_WHAT THE TASK ASKS:_
Report how many lines of the material contain the string "jsdelivr". Add nothing beyond the number.

* * * * * * * * *

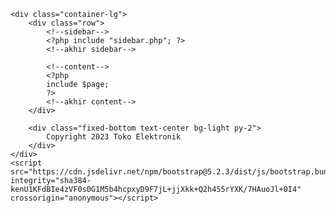 <!doctype html>
<html lang="en">

<head>
    <meta charset="utf-8">
    <meta name="viewport" content="width=device-width, initial-scale=1">
    <title>Elektronik - Aplikasi Servis Elektronik</title>
    <link href="https://cdn.jsdelivr.net/npm/bootstrap@5.2.3/dist/css/bootstrap.min.css" rel="stylesheet" integrity="sha384-rbsA2VBKQhggwzxH7pPCaAqO46MgnOM80zW1RWuH61DGLwZJEdK2Kadq2F9CUG65" crossorigin="anonymous">
    <link rel="stylesheet" href="https://cdn.jsdelivr.net/npm/bootstrap-icons@1.11.2/font/bootstrap-icons.min.css">
</head>

<body style="height: 3000px">
    <!--haeder-->
    <?php include "haeder.php"; ?>
    <!--akhir haeder-->

    <div class="container-lg">
        <div class="row">
            <!--sidebar-->
            <?php include "sidebar.php"; ?>
            <!--akhir sidebar-->

            <!--content-->
            <?php
            include $page;
            ?>
            <!--akhir content-->
        </div>

        <div class="fixed-bottom text-center bg-light py-2">
            Copyright 2023 Toko Elektronik
        </div>
    </div>
    <script src="https://cdn.jsdelivr.net/npm/bootstrap@5.2.3/dist/js/bootstrap.bundle.min.js" integrity="sha384-kenU1KFdBIe4zVF0s0G1M5b4hcpxyD9F7jL+jjXkk+Q2h455rYXK/7HAuoJl+0I4" crossorigin="anonymous"></script>
</body>

</html>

* * * * * * * * *

_ANSWER TO THIS EXERCISE:_
3